(Saved data entries)
<<<<

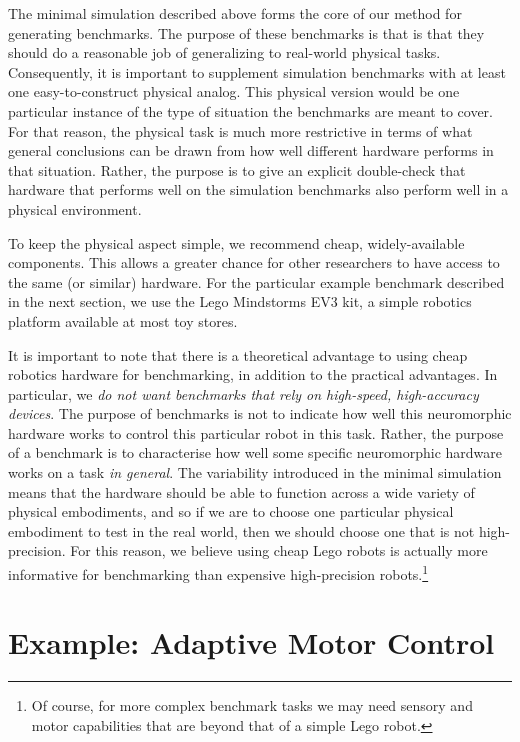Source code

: \documentclass{frontiersSCNS} %
\begin{document}
The minimal simulation described above forms the core of our method for generating benchmarks.
The purpose of these benchmarks is that is that they should do a reasonable job
of generalizing to real-world physical tasks.  Consequently, it is important to
supplement simulation benchmarks with at least one easy-to-construct 
physical analog.  This physical version would be one particular instance of the
type of situation the benchmarks are meant to cover.  For that reason, the physical task
is much more restrictive in terms of what general conclusions can be drawn
from how well different hardware performs in that situation.  Rather, the purpose is to give
an explicit double-check that hardware that performs
well on the simulation benchmarks also perform well in a physical environment.

To keep the physical aspect simple, we recommend cheap, widely-available
components.  This allows a greater chance for other researchers to have
access to the same (or similar) hardware.  For the particular example 
benchmark described in the next section, we use the Lego Mindstorms EV3 kit,
a simple robotics platform available at most toy stores.

It is important to note that there is a theoretical advantage to
using cheap robotics hardware for benchmarking, in addition to the practical
advantages.  In particular, we \emph{do not want benchmarks that rely on
high-speed, high-accuracy devices}.  The purpose of benchmarks
is not to indicate how well this neuromorphic hardware works to control this
particular robot in this task.  Rather, the purpose of a benchmark is to
characterise how well some specific neuromorphic hardware works on a task 
\emph{in general}.  The variability introduced in the minimal simulation means that the hardware
should be able to function across a wide variety of physical embodiments, and
so if we are to choose one particular physical embodiment to test in the
real world, then we should choose one that is not high-precision.
For this reason, we believe using cheap Lego robots is actually more informative
for benchmarking than expensive high-precision robots.\footnote{Of course,
for more complex benchmark tasks we may need sensory and motor capabilities
that are beyond that of a simple Lego robot.}

\section{Example: Adaptive Motor Control}
\end{document}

>>>>

- What you have to do
Count the lines in the entries above that hold the string "Rather", and give that count without any other text.

- Task response
2